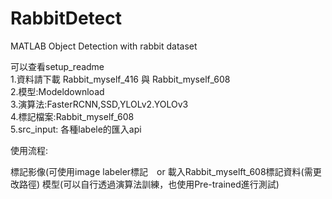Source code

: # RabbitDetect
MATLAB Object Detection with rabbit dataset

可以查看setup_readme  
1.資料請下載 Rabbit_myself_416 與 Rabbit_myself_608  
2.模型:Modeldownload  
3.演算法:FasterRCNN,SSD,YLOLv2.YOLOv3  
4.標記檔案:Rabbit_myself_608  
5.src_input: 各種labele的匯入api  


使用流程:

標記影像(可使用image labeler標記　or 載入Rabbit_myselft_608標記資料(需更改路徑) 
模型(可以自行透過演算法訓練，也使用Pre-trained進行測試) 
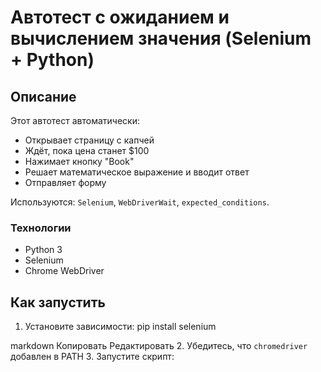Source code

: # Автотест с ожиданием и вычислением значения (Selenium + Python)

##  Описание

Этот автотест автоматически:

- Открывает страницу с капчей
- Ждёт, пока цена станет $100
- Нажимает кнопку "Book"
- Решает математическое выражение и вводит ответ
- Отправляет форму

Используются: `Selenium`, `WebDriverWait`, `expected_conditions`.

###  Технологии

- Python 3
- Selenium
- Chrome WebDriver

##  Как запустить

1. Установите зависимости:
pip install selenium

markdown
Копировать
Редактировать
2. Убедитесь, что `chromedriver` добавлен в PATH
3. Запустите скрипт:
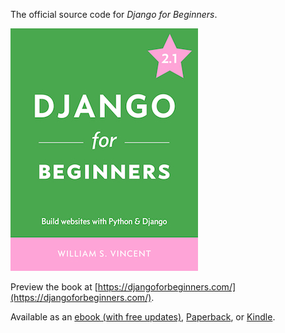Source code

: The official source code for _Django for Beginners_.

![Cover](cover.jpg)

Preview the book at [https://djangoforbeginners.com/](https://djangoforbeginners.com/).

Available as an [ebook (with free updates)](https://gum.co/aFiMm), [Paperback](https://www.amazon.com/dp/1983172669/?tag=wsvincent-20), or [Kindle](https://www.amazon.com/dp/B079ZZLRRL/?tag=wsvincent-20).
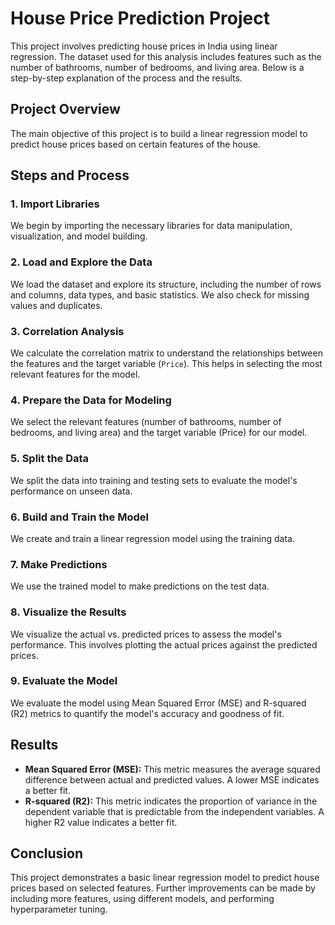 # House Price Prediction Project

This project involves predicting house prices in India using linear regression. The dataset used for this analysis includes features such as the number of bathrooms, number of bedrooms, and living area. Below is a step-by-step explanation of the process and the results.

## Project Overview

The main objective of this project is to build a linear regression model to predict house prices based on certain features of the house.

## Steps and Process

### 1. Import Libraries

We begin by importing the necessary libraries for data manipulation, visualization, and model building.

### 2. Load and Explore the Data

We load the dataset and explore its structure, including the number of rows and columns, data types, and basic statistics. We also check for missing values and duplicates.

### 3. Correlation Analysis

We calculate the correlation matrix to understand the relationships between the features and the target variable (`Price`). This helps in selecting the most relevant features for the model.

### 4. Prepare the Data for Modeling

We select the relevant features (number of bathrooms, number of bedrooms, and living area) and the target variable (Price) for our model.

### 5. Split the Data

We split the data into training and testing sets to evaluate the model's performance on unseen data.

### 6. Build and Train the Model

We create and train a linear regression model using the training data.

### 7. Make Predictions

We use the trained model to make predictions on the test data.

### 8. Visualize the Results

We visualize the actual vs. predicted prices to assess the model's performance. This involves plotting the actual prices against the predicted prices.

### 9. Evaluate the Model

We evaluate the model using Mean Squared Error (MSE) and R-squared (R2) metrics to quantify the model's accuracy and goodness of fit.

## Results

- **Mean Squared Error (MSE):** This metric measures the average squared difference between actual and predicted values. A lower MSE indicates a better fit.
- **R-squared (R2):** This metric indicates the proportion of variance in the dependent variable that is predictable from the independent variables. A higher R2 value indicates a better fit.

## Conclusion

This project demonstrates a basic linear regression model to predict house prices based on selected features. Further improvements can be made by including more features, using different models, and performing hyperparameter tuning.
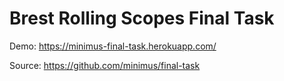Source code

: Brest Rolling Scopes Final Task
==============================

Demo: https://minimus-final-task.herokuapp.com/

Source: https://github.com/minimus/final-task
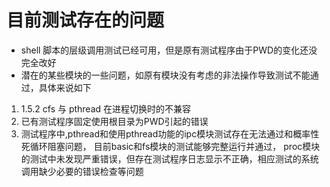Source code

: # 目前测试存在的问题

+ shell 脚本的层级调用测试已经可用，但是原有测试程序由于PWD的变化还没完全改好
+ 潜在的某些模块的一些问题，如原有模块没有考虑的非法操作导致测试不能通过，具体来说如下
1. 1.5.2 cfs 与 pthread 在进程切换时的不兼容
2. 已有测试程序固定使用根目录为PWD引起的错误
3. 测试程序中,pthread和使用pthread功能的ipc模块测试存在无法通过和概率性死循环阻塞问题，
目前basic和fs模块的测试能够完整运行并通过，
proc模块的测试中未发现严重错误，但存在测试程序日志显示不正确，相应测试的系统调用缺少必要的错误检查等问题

- - - - -

- **Required work**
An exact copy of the records is required. Pictures do not belong in it.

- **Task output**
Source code

: # RabbitDetect
MATLAB Object Detection with rabbit dataset

可以查看setup_readme  
1.資料請下載 Rabbit_myself_416 與 Rabbit_myself_608  
2.模型:Modeldownload  
3.演算法:FasterRCNN,SSD,YLOLv2.YOLOv3  
4.標記檔案:Rabbit_myself_608  
5.src_input: 各種labele的匯入api  


使用流程:

標記影像(可使用image labeler標記　or 載入Rabbit_myselft_608標記資料(需更改路徑) 
模型(可以自行透過演算法訓練，也使用Pre-trained進行測試) 
Source code

: # Автотест с ожиданием и вычислением значения (Selenium + Python)

##  Описание

Этот автотест автоматически:

- Открывает страницу с капчей
- Ждёт, пока цена станет $100
- Нажимает кнопку "Book"
- Решает математическое выражение и вводит ответ
- Отправляет форму

Используются: `Selenium`, `WebDriverWait`, `expected_conditions`.

###  Технологии

- Python 3
- Selenium
- Chrome WebDriver

##  Как запустить

1. Установите зависимости:
pip install selenium

markdown
Копировать
Редактировать
2. Убедитесь, что `chromedriver` добавлен в PATH
3. Запустите скрипт:
Source code

: The official source code for _Django for Beginners_.

![Cover](cover.jpg)

Preview the book at [https://djangoforbeginners.com/](https://djangoforbeginners.com/).

Available as an [ebook (with free updates)](https://gum.co/aFiMm), [Paperback](https://www.amazon.com/dp/1983172669/?tag=wsvincent-20), or [Kindle](https://www.amazon.com/dp/B079ZZLRRL/?tag=wsvincent-20).
 # House Price Prediction Project

This project involves predicting house prices in India using linear regression. The dataset used for this analysis includes features such as the number of bathrooms, number of bedrooms, and living area. Below is a step-by-step explanation of the process and the results.

## Project Overview

The main objective of this project is to build a linear regression model to predict house prices based on certain features of the house.

## Steps and Process

### 1. Import Libraries

We begin by importing the necessary libraries for data manipulation, visualization, and model building.

### 2. Load and Explore the Data

We load the dataset and explore its structure, including the number of rows and columns, data types, and basic statistics. We also check for missing values and duplicates.

### 3. Correlation Analysis

We calculate the correlation matrix to understand the relationships between the features and the target variable (`Price`). This helps in selecting the most relevant features for the model.

### 4. Prepare the Data for Modeling

We select the relevant features (number of bathrooms, number of bedrooms, and living area) and the target variable (Price) for our model.

### 5. Split the Data

We split the data into training and testing sets to evaluate the model's performance on unseen data.

### 6. Build and Train the Model

We create and train a linear regression model using the training data.

### 7. Make Predictions

We use the trained model to make predictions on the test data.

### 8. Visualize the Results

We visualize the actual vs. predicted prices to assess the model's performance. This involves plotting the actual prices against the predicted prices.

### 9. Evaluate the Model

We evaluate the model using Mean Squared Error (MSE) and R-squared (R2) metrics to quantify the model's accuracy and goodness of fit.

## Results

- **Mean Squared Error (MSE):** This metric measures the average squared difference between actual and predicted values. A lower MSE indicates a better fit.
- **R-squared (R2):** This metric indicates the proportion of variance in the dependent variable that is predictable from the independent variables. A higher R2 value indicates a better fit.

## Conclusion

This project demonstrates a basic linear regression model to predict house prices based on selected features. Further improvements can be made by including more features, using different models, and performing hyperparameter tuning.
Source code

: Brest Rolling Scopes Final Task
==============================

Demo: https://minimus-final-task.herokuapp.com/

Source: https://github.com/minimus/final-task
Source code

: # 目前测试存在的问题

+ shell 脚本的层级调用测试已经可用，但是原有测试程序由于PWD的变化还没完全改好
+ 潜在的某些模块的一些问题，如原有模块没有考虑的非法操作导致测试不能通过，具体来说如下
1. 1.5.2 cfs 与 pthread 在进程切换时的不兼容
2. 已有测试程序固定使用根目录为PWD引起的错误
3. 测试程序中,pthread和使用pthread功能的ipc模块测试存在无法通过和概率性死循环阻塞问题，
目前basic和fs模块的测试能够完整运行并通过，
proc模块的测试中未发现严重错误，但存在测试程序日志显示不正确，相应测试的系统调用缺少必要的错误检查等问题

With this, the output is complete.